··· TASK MATERIAL

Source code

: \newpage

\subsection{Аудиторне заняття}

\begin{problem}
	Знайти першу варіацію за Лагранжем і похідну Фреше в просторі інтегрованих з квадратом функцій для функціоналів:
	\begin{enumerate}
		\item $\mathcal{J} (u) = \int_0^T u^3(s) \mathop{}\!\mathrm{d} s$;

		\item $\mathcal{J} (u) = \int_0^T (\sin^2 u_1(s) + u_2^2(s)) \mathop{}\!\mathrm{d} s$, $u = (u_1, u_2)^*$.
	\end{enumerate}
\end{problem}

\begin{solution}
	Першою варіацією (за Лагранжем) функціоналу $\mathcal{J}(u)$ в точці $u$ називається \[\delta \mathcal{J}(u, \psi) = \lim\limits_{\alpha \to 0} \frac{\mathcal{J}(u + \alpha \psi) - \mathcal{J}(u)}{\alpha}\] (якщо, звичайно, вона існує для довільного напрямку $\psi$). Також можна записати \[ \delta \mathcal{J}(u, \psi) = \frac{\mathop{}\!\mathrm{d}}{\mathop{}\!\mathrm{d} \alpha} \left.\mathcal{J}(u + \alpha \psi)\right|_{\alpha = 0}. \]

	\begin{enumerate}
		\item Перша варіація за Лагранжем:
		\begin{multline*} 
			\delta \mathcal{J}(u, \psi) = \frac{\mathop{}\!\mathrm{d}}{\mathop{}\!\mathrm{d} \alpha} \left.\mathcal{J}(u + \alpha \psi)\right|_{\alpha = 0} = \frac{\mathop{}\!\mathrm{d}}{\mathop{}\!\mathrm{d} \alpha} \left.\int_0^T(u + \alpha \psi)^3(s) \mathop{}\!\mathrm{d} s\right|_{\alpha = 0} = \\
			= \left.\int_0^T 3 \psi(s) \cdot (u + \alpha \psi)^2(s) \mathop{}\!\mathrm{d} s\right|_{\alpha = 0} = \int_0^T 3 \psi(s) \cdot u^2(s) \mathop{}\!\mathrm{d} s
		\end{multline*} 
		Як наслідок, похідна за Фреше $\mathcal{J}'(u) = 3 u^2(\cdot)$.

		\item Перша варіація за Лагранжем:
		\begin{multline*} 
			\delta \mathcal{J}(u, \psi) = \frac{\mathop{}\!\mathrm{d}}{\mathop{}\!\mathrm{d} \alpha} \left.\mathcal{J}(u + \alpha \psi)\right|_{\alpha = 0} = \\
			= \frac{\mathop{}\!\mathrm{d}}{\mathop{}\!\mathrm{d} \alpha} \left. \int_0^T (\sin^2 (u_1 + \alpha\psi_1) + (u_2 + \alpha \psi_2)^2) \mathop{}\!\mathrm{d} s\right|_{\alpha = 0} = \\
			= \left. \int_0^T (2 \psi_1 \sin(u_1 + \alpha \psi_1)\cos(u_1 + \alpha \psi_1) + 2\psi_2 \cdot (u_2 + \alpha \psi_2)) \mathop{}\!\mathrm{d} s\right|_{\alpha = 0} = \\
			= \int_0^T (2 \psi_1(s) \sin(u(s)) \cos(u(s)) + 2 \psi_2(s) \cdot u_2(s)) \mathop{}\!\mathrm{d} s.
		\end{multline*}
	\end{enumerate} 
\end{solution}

······

From the entries above, list each line with "multline" in it.

		\begin{multline*} 
		\end{multline*} 
		\begin{multline*} 
		\end{multline*}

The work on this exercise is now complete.